Check each line of the material. Copy those containing "komunikuje".

(SOURCE DATA)
****************

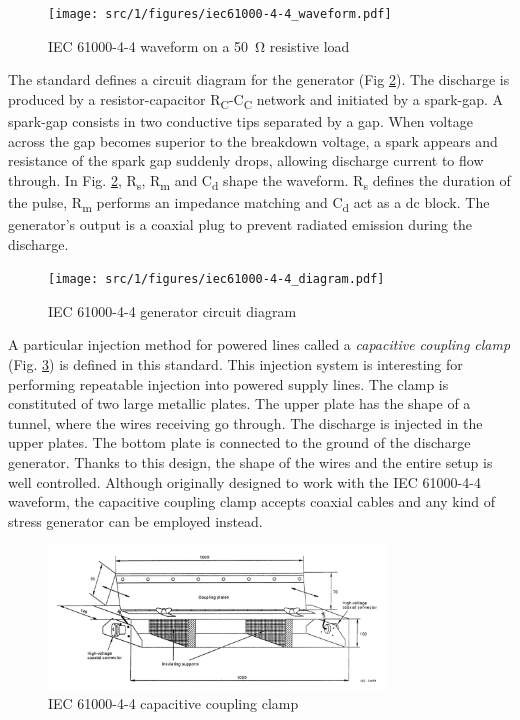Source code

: \begin{figure}[!h]
  \centering
  \texttt{[image: src/1/figures/iec61000-4-4\_waveform.pdf]}
  \caption{IEC 61000-4-4 waveform on a \SI{50}{\ohm} resistive load}
  \label{fig:iec_4_4_pulse}
\end{figure}

The standard defines a circuit diagram for the generator (Fig \ref{fig:iec_4_4_generator}).
The discharge is produced by a resistor-capacitor R\textsubscript{C}-C\textsubscript{C} network and initiated by a spark-gap.
A spark-gap consists in two conductive tips separated by a gap.
When voltage across the gap becomes superior to the breakdown voltage, a spark appears and resistance of the spark gap suddenly drops, allowing discharge current to flow through.
In Fig. \ref{fig:iec_4_4_generator}, R\textsubscript{s}, R\textsubscript{m} and C\textsubscript{d} shape the waveform.
R\textsubscript{s} defines the duration of the pulse, R\textsubscript{m} performs an impedance matching and C\textsubscript{d} act as a \gls{dc} block.
The generator's output is a coaxial plug to prevent radiated emission during the discharge.

\begin{figure}[!h]
  \centering
  \texttt{[image: src/1/figures/iec61000-4-4\_diagram.pdf]}
  \caption{IEC 61000-4-4 generator circuit diagram}
  \label{fig:iec_4_4_generator}
\end{figure}

A particular injection method for powered lines called a \textit{capacitive coupling clamp} (Fig. \ref{fig:iec_4_4_clamp}) is defined in this standard.
This injection system is interesting for performing repeatable injection into powered supply lines.
The clamp is constituted of two large metallic plates.
The upper plate has the shape of a tunnel, where the wires receiving go through.
The discharge is injected in the upper plates.
The bottom plate is connected to the ground of the discharge generator.
Thanks to this design, the shape of the wires and the entire setup is well controlled.
Although originally designed to work with the IEC 61000-4-4 waveform, the capacitive coupling clamp accepts coaxial cables and any kind of stress generator can be employed instead.

\begin{figure}[!h]
  \centering
  \includegraphics[width=0.8\textwidth]{src/1/figures/iec61000-4-4_clamp.png}
  \caption{IEC 61000-4-4 capacitive coupling clamp}
  \label{fig:iec_4_4_clamp}
\end{figure}

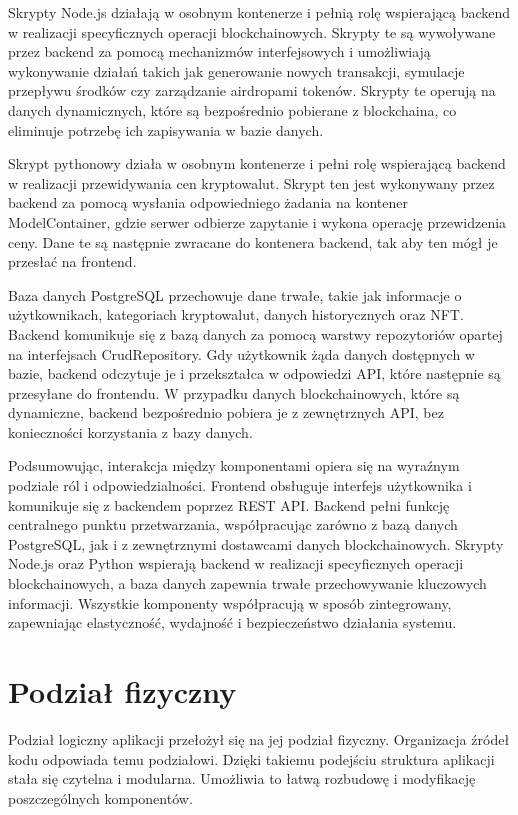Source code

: Skrypty Node.js działają w osobnym kontenerze i pełnią rolę wspierającą backend w realizacji specyficznych operacji blockchainowych. Skrypty te są wywoływane przez backend za pomocą mechanizmów interfejsowych i umożliwiają wykonywanie działań takich jak generowanie nowych transakcji, symulacje przepływu środków czy zarządzanie airdropami tokenów. Skrypty te operują na danych dynamicznych, które są bezpośrednio pobierane z blockchaina, co eliminuje potrzebę ich zapisywania w bazie danych.

Skrypt pythonowy działa w osobnym kontenerze i pełni rolę wspierającą backend w realizacji przewidywania cen kryptowalut. Skrypt ten jest wykonywany przez backend za pomocą wysłania odpowiedniego żadania na kontener ModelContainer, gdzie serwer odbierze zapytanie i wykona operację przewidzenia ceny. Dane te są następnie zwracane do kontenera backend, tak aby ten mógł je przesłać na frontend.

Baza danych PostgreSQL przechowuje dane trwałe, takie jak informacje o użytkownikach, kategoriach kryptowalut, danych historycznych oraz NFT. Backend komunikuje się z bazą danych za pomocą warstwy repozytoriów opartej na interfejsach CrudRepository. Gdy użytkownik żąda danych dostępnych w bazie, backend odczytuje je i przekształca w odpowiedzi API, które następnie są przesyłane do frontendu. W przypadku danych blockchainowych, które są dynamiczne, backend bezpośrednio pobiera je z zewnętrznych API, bez konieczności korzystania z bazy danych.

Podsumowując, interakcja między komponentami opiera się na wyraźnym podziale ról i odpowiedzialności. Frontend obsługuje interfejs użytkownika i komunikuje się z backendem poprzez REST API. Backend pełni funkcję centralnego punktu przetwarzania, współpracując zarówno z bazą danych PostgreSQL, jak i z zewnętrznymi dostawcami danych blockchainowych. Skrypty Node.js oraz Python wspierają backend w realizacji specyficznych operacji blockchainowych, a baza danych zapewnia trwałe przechowywanie kluczowych informacji. Wszystkie komponenty współpracują w sposób zintegrowany, zapewniając elastyczność, wydajność i bezpieczeństwo działania systemu.

\section{Podział fizyczny}
Podział logiczny aplikacji przełożył się na jej podział fizyczny. Organizacja źródeł kodu odpowiada temu podziałowi. Dzięki takiemu podejściu struktura aplikacji stała się czytelna i modularna. Umożliwia to łatwą rozbudowę i modyfikację poszczególnych komponentów.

****************

(RESPONSE AREA)
Baza danych PostgreSQL przechowuje dane trwałe, takie jak informacje o użytkownikach, kategoriach kryptowalut, danych historycznych oraz NFT. Backend komunikuje się z bazą danych za pomocą warstwy repozytoriów opartej na interfejsach CrudRepository. Gdy użytkownik żąda danych dostępnych w bazie, backend odczytuje je i przekształca w odpowiedzi API, które następnie są przesyłane do frontendu. W przypadku danych blockchainowych, które są dynamiczne, backend bezpośrednio pobiera je z zewnętrznych API, bez konieczności korzystania z bazy danych.
Podsumowując, interakcja między komponentami opiera się na wyraźnym podziale ról i odpowiedzialności. Frontend obsługuje interfejs użytkownika i komunikuje się z backendem poprzez REST API. Backend pełni funkcję centralnego punktu przetwarzania, współpracując zarówno z bazą danych PostgreSQL, jak i z zewnętrznymi dostawcami danych blockchainowych. Skrypty Node.js oraz Python wspierają backend w realizacji specyficznych operacji blockchainowych, a baza danych zapewnia trwałe przechowywanie kluczowych informacji. Wszystkie komponenty współpracują w sposób zintegrowany, zapewniając elastyczność, wydajność i bezpieczeństwo działania systemu.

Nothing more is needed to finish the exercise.